He then told the crowd of a conversation he had on Tuesday with Cardinal Konrad Krajewski.

The Polish cardinal (pictured with his ambulance) leads Francis’s aid work in Ukraine.

Krajewski had to run and take cover after coming under light gunfire last week, Francis said. At the time, the cardinal had been delivering aid with a Catholic bishop, a Protestant bishop and a Ukrainian soldier.

Cardinal Krajewski also visited mass graves outside Izium, in northeast Ukraine.

“He (Krajewski) told me of the pain of these people, the savage acts, the monstrosity, the tortured bodies they find. Let us unite with these people, so noble and martyred,” Francis told the crowd.

Ukrainian officials say they have found hundreds of bodies. Some have their hands tied behind their backs. They are buried in territory recaptured from Russian forces.

President Volodymyr Zelenskiy says their bodies provide proof of war crimes,

Of the 111 civilian bodies exhumed by Wednesday, four showed signs of torture according to the head of investigative police in the Kharkiv region where Izium is located.

Russia has consistently denied its troops have committed war crimes since it invaded Ukraine in February.

On Monday last week, two days before the exhumations, the Kremlin rejected allegations of such abuses in Kharkiv region.

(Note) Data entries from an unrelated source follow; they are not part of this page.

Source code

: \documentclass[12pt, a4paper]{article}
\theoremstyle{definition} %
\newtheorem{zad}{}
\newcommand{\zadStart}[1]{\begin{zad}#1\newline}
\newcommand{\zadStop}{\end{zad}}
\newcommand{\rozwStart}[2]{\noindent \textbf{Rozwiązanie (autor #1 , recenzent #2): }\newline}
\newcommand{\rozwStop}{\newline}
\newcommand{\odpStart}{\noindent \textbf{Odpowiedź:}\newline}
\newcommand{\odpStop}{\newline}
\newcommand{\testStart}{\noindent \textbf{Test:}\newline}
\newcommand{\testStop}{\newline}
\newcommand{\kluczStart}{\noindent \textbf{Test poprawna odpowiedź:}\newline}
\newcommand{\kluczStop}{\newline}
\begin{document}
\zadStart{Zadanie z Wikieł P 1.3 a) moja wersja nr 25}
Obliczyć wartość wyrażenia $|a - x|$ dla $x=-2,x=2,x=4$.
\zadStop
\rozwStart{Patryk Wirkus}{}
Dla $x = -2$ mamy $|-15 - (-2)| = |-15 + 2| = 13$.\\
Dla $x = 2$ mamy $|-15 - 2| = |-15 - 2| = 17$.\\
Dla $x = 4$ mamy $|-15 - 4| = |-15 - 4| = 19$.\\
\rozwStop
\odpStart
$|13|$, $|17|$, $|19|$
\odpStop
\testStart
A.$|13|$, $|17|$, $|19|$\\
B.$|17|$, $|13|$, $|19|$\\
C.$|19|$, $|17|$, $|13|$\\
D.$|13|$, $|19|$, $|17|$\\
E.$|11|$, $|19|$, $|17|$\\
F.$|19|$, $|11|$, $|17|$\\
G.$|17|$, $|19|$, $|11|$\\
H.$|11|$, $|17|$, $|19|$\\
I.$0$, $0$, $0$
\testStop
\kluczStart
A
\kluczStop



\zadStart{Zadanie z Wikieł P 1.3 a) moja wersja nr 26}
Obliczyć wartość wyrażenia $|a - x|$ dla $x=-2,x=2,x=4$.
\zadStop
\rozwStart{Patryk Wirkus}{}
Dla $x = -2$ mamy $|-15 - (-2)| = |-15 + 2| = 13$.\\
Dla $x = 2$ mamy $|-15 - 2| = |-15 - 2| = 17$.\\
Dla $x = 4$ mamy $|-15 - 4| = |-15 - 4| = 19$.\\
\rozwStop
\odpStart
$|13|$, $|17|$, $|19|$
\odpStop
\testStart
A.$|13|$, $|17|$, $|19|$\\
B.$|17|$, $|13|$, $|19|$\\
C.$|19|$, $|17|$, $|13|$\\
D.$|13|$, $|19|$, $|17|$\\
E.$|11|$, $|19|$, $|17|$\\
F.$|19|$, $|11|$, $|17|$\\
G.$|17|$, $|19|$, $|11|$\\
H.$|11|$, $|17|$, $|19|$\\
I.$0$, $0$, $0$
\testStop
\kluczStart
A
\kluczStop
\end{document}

The allegations are a “lie”, the Kremlin said.

A contrasting world view

After discussing the situation in Ukraine with the crowd, Francis then spoke of his trip to Kazakhstan which took place early last week.

The central Asian country gave up its nuclear weapons in 1991 after its independence from the Soviet Union.

“This was courageous,” Francis told the crowd.

“At a time in this tragic [Ukraine] war where some are thinking of nuclear weapons – which is madness – this country said ‘no’ to nuclear weapons from the start.”